Tobacco’s first experience on Broadway was brilliant in 1962 in the original play “The Osborne Papers” starring Maurice Evans and Wendy Hiller, based on a story by Henry James written by Michael Redgrave. In 1963, Dukokis won an OP for Bertolt Brecht’s “Man Equals Man” for Broadway. He hit the stage in 1964 on a knight named “Abraham Cochrane”. He returned to Broadway in 1974 on Peter Ustino’s “Who’s Who in Hell”, but its flow was briefly demonstrated. Andrew Bergman’s “Social Security”, directed by Mike Nichols, starred in 1986-87 and also starred Ron Silver, Marlowe Thomas and Jonah Gleason. In 2000 she starred in a female show on Broadway called “Rose” in which she plays an 80-year-old Jewish woman on a Miami beach who talks to viewers about her life, including her experiences on the Holocaust.
She made her television debut in the 1962 episode “Doctors and Nurses”, and the same year as “Dr. Gildare”. The actress made her big screen debut in the 1964 short film “Twice a Man”. Over the next 10 years, she appeared in several films, including “Death Wish”. She played minor, often underestimated roles in the 1969 film “John and Mary” by Peter Yates, starring Dustin Hoffman and Mia Farrow, as the mother of the character Dokkis Hoffman; in 1971 she had a supporting role in the film “Mad for One” with Rene Taylor and Joseph Bologna. Was.

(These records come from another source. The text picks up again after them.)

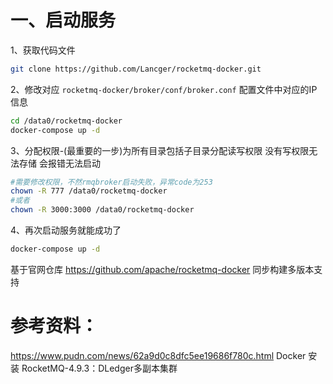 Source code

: # 一、启动服务

1、获取代码文件

```bash
git clone https://github.com/Lancger/rocketmq-docker.git
```

2、修改对应 `rocketmq-docker/broker/conf/broker.conf` 配置文件中对应的IP信息

```bash
cd /data0/rocketmq-docker
docker-compose up -d
```

3、分配权限-(最重要的一步)为所有目录包括子目录分配读写权限 没有写权限无法存储 会报错无法启动
```bash
#需要修改权限，不然rmqbroker启动失败，异常code为253
chown -R 777 /data0/rocketmq-docker
#或者
chown -R 3000:3000 /data0/rocketmq-docker
```

4、再次启动服务就能成功了

```bash
docker-compose up -d
```

基于官网仓库 https://github.com/apache/rocketmq-docker 同步构建多版本支持 

# 参考资料：

https://www.pudn.com/news/62a9d0c8dfc5ee19686f780c.html  Docker 安装 RocketMQ-4.9.3：DLedger多副本集群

Dukakis was one of the stars of the 1974 political film “The Rehearsal” by writer-director Jules Das, about the massacre of students against the ruling regime in Greece; Many celebrities were associated with the film, including Lawrence Oliver, Arthur Miller, Melina Mercury, Maximilian Shell and Arthur Millett, but by the time the film was completed the military junta had collapsed, which was not seen in public in this country for decades. In 1975, the actress appeared in a presentation on the “best performance” of Chekhov’s “The Seagull” production, which also starred Frank Langella, Fly Tanner and Lee Grant. He co-starred in Philip Kaufman’s “The Wanderers” in 1979 and Taylor Hackford’s “The Idolmaker” in 1980. But despite years of credits on film, television and stage, the actress did not break up until 1987’s “Moonstroke”.
Later, Dukakis taught master classes in acting in the United States and elsewhere. In July 2020, a documentary on his life entitled “Olympia” was released in the United States
Dukakis’ husband, actor Louis Zorich, died in 2018. Daughter Christina Zorich, an actress; And sons Peter and Stephen Zorich.